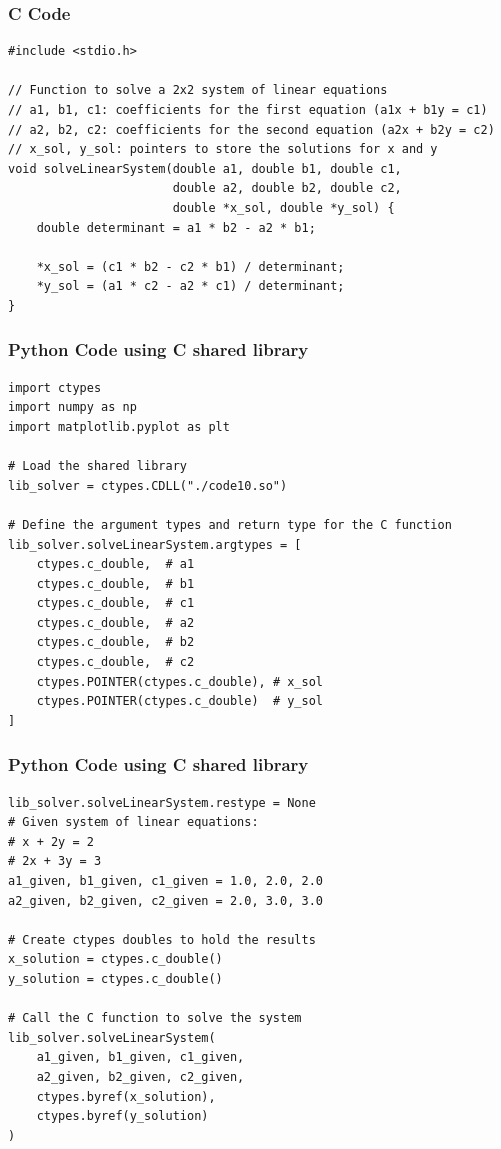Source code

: \documentclass{beamer}
\begin{document}
\begin{frame}[fragile]
\frametitle{C Code}
\begin{lstlisting}
#include <stdio.h>

// Function to solve a 2x2 system of linear equations
// a1, b1, c1: coefficients for the first equation (a1x + b1y = c1)
// a2, b2, c2: coefficients for the second equation (a2x + b2y = c2)
// x_sol, y_sol: pointers to store the solutions for x and y
void solveLinearSystem(double a1, double b1, double c1,
                       double a2, double b2, double c2,
                       double *x_sol, double *y_sol) {
    double determinant = a1 * b2 - a2 * b1;

    *x_sol = (c1 * b2 - c2 * b1) / determinant;
    *y_sol = (a1 * c2 - a2 * c1) / determinant;
}
\end{lstlisting}
\end{frame}

\begin{frame}[fragile]
\frametitle{Python Code using C shared library}
\begin{lstlisting}
import ctypes
import numpy as np
import matplotlib.pyplot as plt

# Load the shared library
lib_solver = ctypes.CDLL("./code10.so")

# Define the argument types and return type for the C function
lib_solver.solveLinearSystem.argtypes = [
    ctypes.c_double,  # a1
    ctypes.c_double,  # b1
    ctypes.c_double,  # c1
    ctypes.c_double,  # a2
    ctypes.c_double,  # b2
    ctypes.c_double,  # c2
    ctypes.POINTER(ctypes.c_double), # x_sol
    ctypes.POINTER(ctypes.c_double)  # y_sol
]
\end{lstlisting}
\end{frame}

\begin{frame}[fragile]
\frametitle{Python Code using C shared library}
\begin{lstlisting}
lib_solver.solveLinearSystem.restype = None
# Given system of linear equations:
# x + 2y = 2
# 2x + 3y = 3
a1_given, b1_given, c1_given = 1.0, 2.0, 2.0
a2_given, b2_given, c2_given = 2.0, 3.0, 3.0

# Create ctypes doubles to hold the results
x_solution = ctypes.c_double()
y_solution = ctypes.c_double()

# Call the C function to solve the system
lib_solver.solveLinearSystem(
    a1_given, b1_given, c1_given,
    a2_given, b2_given, c2_given,
    ctypes.byref(x_solution),
    ctypes.byref(y_solution)
)
\end{lstlisting}
\end{frame}
\end{document}
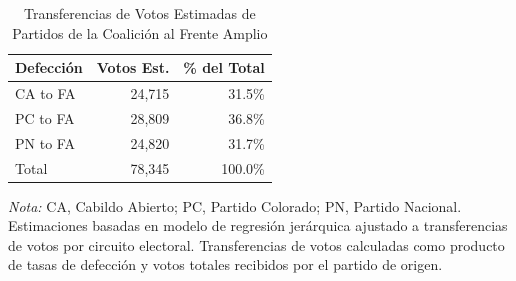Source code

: \begin{table}[H]
\centering
\caption{Transferencias de Votos Estimadas de Partidos de la Coalición al Frente Amplio}
\label{tab:vote_impact}
\begin{tabular}{lrr}
\toprule
\textbf{Defección} & \textbf{Votos Est.} & \textbf{\% del Total} \\
\midrule
CA to FA & 24,715 & 31.5\% \\
PC to FA & 28,809 & 36.8\% \\
PN to FA & 24,820 & 31.7\% \\
\midrule
Total & 78,345 & 100.0\% \\
\bottomrule
\end{tabular}
\begin{flushleft}
\footnotesize \textit{Nota:} CA, Cabildo Abierto; PC, Partido Colorado; PN, Partido Nacional. Estimaciones basadas en modelo de regresión jerárquica ajustado a transferencias de votos por circuito electoral. Transferencias de votos calculadas como producto de tasas de defección y votos totales recibidos por el partido de origen.
\end{flushleft}
\end{table}

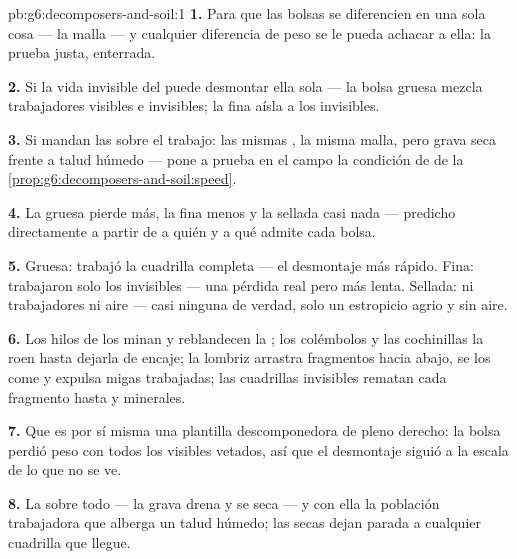 \begin{solution}{pb:g6:decomposers-and-soil:1}
\textbf{1.} Para que las bolsas se diferencien en una sola cosa --- la
malla --- y cualquier diferencia de peso se le pueda achacar a ella: la
prueba justa, enterrada.

\textbf{2.} Si la vida invisible del  puede desmontar  ella
sola --- la bolsa gruesa mezcla trabajadores visibles e invisibles; la
fina aísla a los invisibles.

\textbf{3.} Si mandan las  sobre el trabajo: las mismas
, la misma malla, pero grava seca frente a talud húmedo --- pone a
prueba en el campo la condición de  de la
\cref{prop:g6:decomposers-and-soil:speed}.

\textbf{4.} La gruesa pierde más, la fina menos y la sellada casi nada
--- predicho directamente a partir de a quién y a qué admite cada bolsa.

\textbf{5.} Gruesa: trabajó la cuadrilla completa --- el desmontaje más
rápido. Fina: trabajaron solo los invisibles --- una pérdida real pero
más lenta. Sellada: ni trabajadores ni aire --- casi ninguna
 de verdad, solo un estropicio agrio y sin aire.

\textbf{6.} Los hilos de los  minan y reblandecen la ; los
colémbolos y las cochinillas la roen hasta dejarla de encaje; la
lombriz arrastra fragmentos hacia abajo, se los come y expulsa migas
trabajadas; las cuadrillas invisibles rematan cada fragmento hasta
 y minerales.

\textbf{7.} Que es por sí misma una plantilla descomponedora de pleno
derecho: la bolsa perdió peso con todos los  visibles vetados,
así que el desmontaje siguió a la escala de lo que no se ve.

\textbf{8.} La  sobre todo --- la grava drena y se seca --- y
con ella la población trabajadora que alberga un talud húmedo; las
 secas dejan parada a cualquier cuadrilla que llegue.


\end{solution}
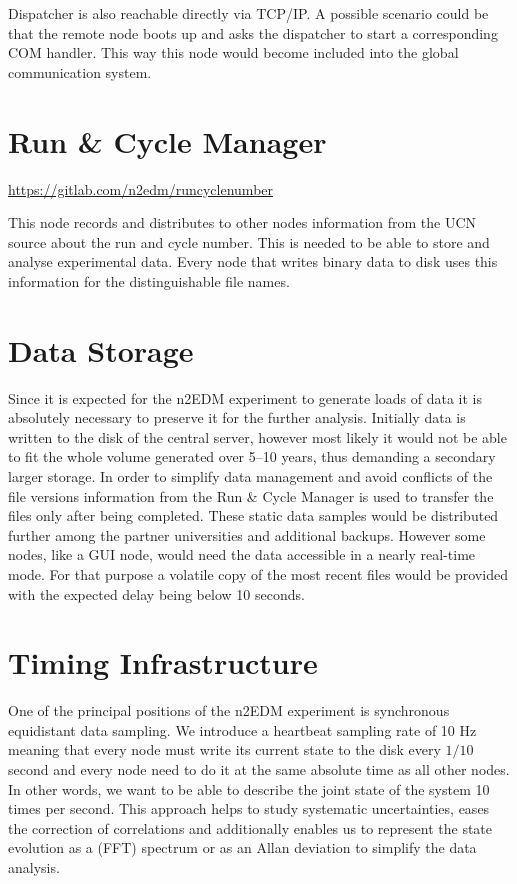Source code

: Dispatcher is also reachable directly via TCP/IP. A possible scenario could be that the remote node boots up and asks the dispatcher to start a corresponding COM handler. This way this node would become included into the global communication system.

\section{Run \& Cycle Manager}
\label{sec:runcyclemanager}

\url{https://gitlab.com/n2edm/runcyclenumber}

This node records and distributes to other nodes information from the UCN source about the run and cycle number. This is needed to be able to store and analyse experimental data. Every node that writes binary data to disk uses this information for the distinguishable file names.

\section{Data Storage}
\label{sec:data_storage}

Since it is expected for the n2EDM experiment to generate loads of data it is absolutely necessary to preserve it for the further analysis. Initially data is written to the disk of the central server, however most likely it would not be able to fit the whole volume generated over 5--10 years, thus demanding a secondary larger storage. In order to simplify data management and avoid conflicts of the file versions information from the Run \& Cycle Manager is used to transfer the files only after being completed. These static data samples would be distributed further among the partner universities and additional backups. However some nodes, like a GUI node, would need the data accessible in a nearly real-time mode. For that purpose a volatile copy of the most recent files would be provided with the expected delay being below 10 seconds.

\section{Timing Infrastructure}
\label{sec:timing_infrastructure}

One of the principal positions \cite{Bison2018} of the n2EDM experiment is synchronous equidistant data sampling. We introduce a heartbeat sampling rate of 10 Hz meaning that every node must write its current state to the disk every $1/10$ second and every node need to do it at the same absolute time as all other nodes. In other words, we want to be able to describe the joint state of the system 10 times per second. This approach helps to study systematic uncertainties, eases the correction of correlations and additionally enables us to represent the state evolution as a (FFT) spectrum or as an Allan deviation to simplify the data analysis.

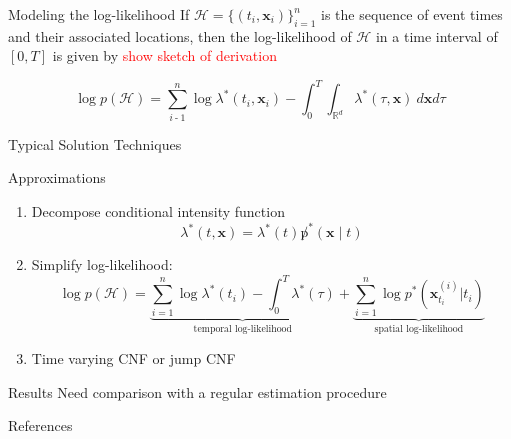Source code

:\documentclass{beamer}
\begin{document}
\begin{frame}{Modeling the log-likelihood}
If $\mathcal{H}=\{(t_i,\boldsymbol{x}_i)\}_{i=1}^n$ is the sequence of event times and their associated locations, 
then the log-likelihood of $\mathcal{H}$ in a time interval of $[0, T]$ is given by \textcolor{red}{show sketch of derivation}

\begin{equation*}
    \log p\left(\mathcal{H}\right)=\sum_{i\operatorname{-}1}^n\log\lambda^*(t_i,\boldsymbol{x}_i)-\int_0^T\int_{\mathbb{R}^d}\lambda^*(\tau,\boldsymbol{x})\mathrm{~}d\boldsymbol{x}d\tau 
\end{equation*}
\end{frame}

\begin{frame}{Typical Solution Techniques}
    
\end{frame}

\begin{frame}{Approximations}
\begin{enumerate}
    \item Decompose conditional intensity function
    $$\lambda^*(t,\boldsymbol{x})=\lambda^*(t)\not p^*(\boldsymbol{x}\mid t)$$
    \item Simplify log-likelihood:
    $$\log p(\mathcal{H})=\underbrace{\sum_{i=1}^n\log\lambda^*(t_i)-\int_0^T\lambda^*(\tau)}_{\text{temporal log-likelihood}}+\underbrace{\sum_{i=1}^n\log p^*(\boldsymbol{x}_{t_i}^{(i)}|t_i)}_{\text{spatial log-likelihood}}$$
    \item Time varying CNF or jump CNF
\end{enumerate}
    
\end{frame}

\begin{frame}{Results}
    Need comparison with a regular estimation procedure
\end{frame}

\begin{frame}{References}
    \nocite{*}
    \printbibliography
\end{frame}
\end{document}
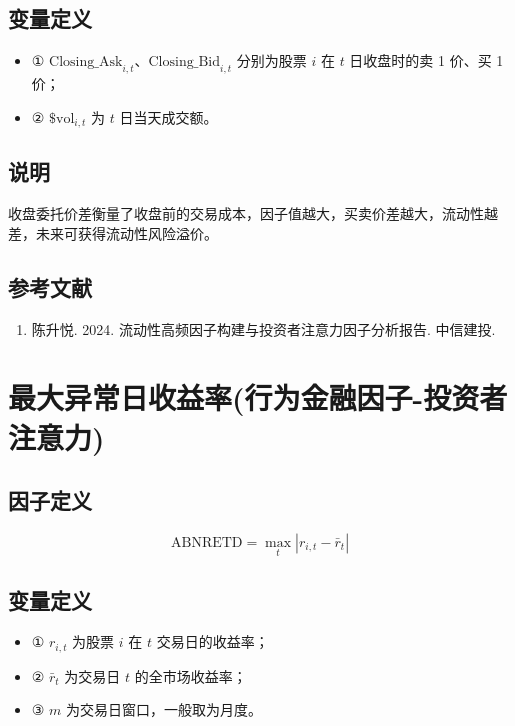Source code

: \documentclass{article}
\begin{document}
\subsection{变量定义}
\begin{itemize}
    \item ① \( \mathrm{Closing\_Ask}_{i,t} \)、\( \mathrm{Closing\_Bid}_{i,t} \) 分别为股票 \( i \) 在 \( t \) 日收盘时的卖 1 价、买 1 价；
    \item ② \( \$ \mathrm{vol}_{i,t} \) 为 \( t \) 日当天成交额。
\end{itemize}

\subsection{说明}
收盘委托价差衡量了收盘前的交易成本，因子值越大，买卖价差越大，流动性越差，未来可获得流动性风险溢价。

\subsection{参考文献}
\begin{enumerate}
    \item 陈升悦. 2024. 流动性高频因子构建与投资者注意力因子分析报告. 中信建投.
\end{enumerate}

\section{最大异常日收益率(行为金融因子-投资者注意力)}

\subsection{因子定义}
\begin{equation}
    \mathrm{ABNRETD} = \max_t |r_{i,t} - \bar{r}_t|
\end{equation}

\subsection{变量定义}
\begin{itemize}
    \item ① \( r_{i,t} \) 为股票 \( i \) 在 \( t \) 交易日的收益率；
    \item ② \( \bar{r}_t \) 为交易日 \( t \) 的全市场收益率；
    \item ③ \( m \) 为交易日窗口，一般取为月度。
\end{itemize}
\end{document}
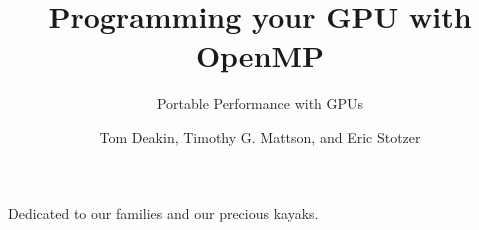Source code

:%
\title{Programming your GPU with OpenMP}
\subtitle{Portable Performance with GPUs}
\author{Tom Deakin, Timothy G. Mattson, and Eric Stotzer}
\booktitlepage
 


 
 
\printtitlepage
 
 

 
 
\newpage
\thispagestyle{empty}
\begin{center}
Dedicated to our families and our precious kayaks.
\end{center}
 
 
\newpage
\thispagestyle{empty}
\mbox{ }
\newpage
 

\tableofcontents
 
 
 
 
 

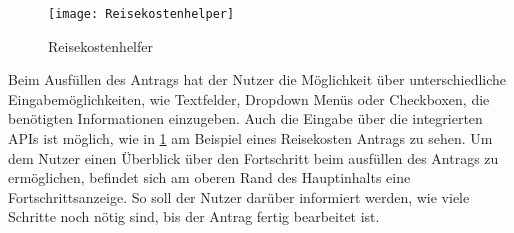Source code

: \begin{figure}[h]
  \centering
    \texttt{[image: Reisekostenhelper]}
    \caption{Reisekostenhelfer}\label{Reisekostenhelfer}
\end{figure}


Beim Ausfüllen des Antrags hat der Nutzer die Möglichkeit über unterschiedliche Eingabemöglichkeiten, wie Textfelder, 
Dropdown Menüs oder Checkboxen, die benötigten Informationen einzugeben. Auch die Eingabe über die integrierten APIs ist möglich, 
wie in \ref{Reisekostenhelfer} am Beispiel eines Reisekosten Antrags zu sehen. Um dem Nutzer einen Überblick über den Fortschritt 
beim ausfüllen des Antrags zu ermöglichen, befindet sich am oberen Rand des Hauptinhalts eine Fortschrittsanzeige. 
So soll der Nutzer darüber informiert werden, wie viele Schritte noch nötig sind, bis der Antrag fertig bearbeitet ist. 

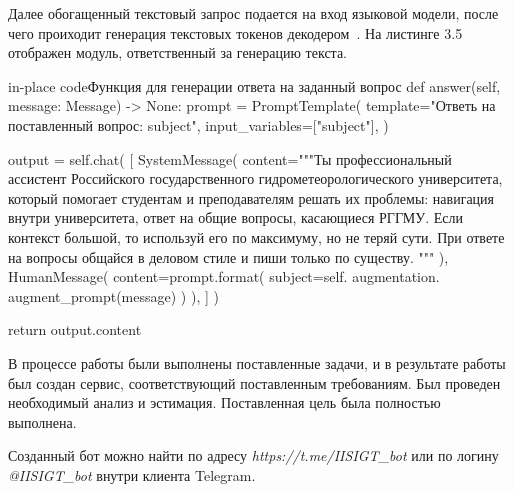 Далее обогащенный текстовый запрос подается на вход языковой модели, после чего
проиходит генерация текстовых токенов декодером~\cite{a}. На листинге 3.5
отображен модуль, ответственный за генерацию текста.

\begin{codepiece}{in-place code}{Функция для генерации ответа на заданный вопрос}
        def answer(self, message: Message) -> None:
            prompt = PromptTemplate(
                template="Ответь на поставленный вопрос: {subject}",
                input_variables=["subject"],
            )
    
            output = self.chat(
                [
                    SystemMessage(
                        content="""Ты профессиональный ассистент Российского
                        государственного гидрометеорологического университета,
                        который помогает студентам и преподавателям решать их
                        проблемы: навигация внутри университета, ответ на общие
                        вопросы, касающиеся РГГМУ. Если контекст большой, то
                        используй его по максимуму, но не теряй сути.
                        При ответе на вопросы общайся в деловом стиле и пиши
                        только по существу. """
                    ),
                    HumanMessage(
                        content=prompt.format(
                            subject=self.
                            augmentation.
                            augment_prompt(message)
                        )
                    ),
                ]
            )
    
            return output.content
\end{codepiece}


В процессе работы были выполнены поставленные задачи, и в результате работы был
создан сервис, соответствующий поставленным требованиям. Был проведен
необходимый анализ и эстимация. Поставленная цель была полностью выполнена.

Созданный бот можно найти по адресу \emph{https://t.me/IISIGT\_bot} или по логину 
\emph{@IISIGT\_bot} внутри клиента Telegram.

\showbib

————

▸ PROBLEM TO SOLVE: Every line above that holds the string "label" should be copied out.

▸ REPLY:
\label{tab:vote_impact}
\label{sec:runcyclemanager}
\label{sec:data_storage}
\label{sec:timing_infrastructure}
    \caption{Reisekostenhelfer}\label{Reisekostenhelfer}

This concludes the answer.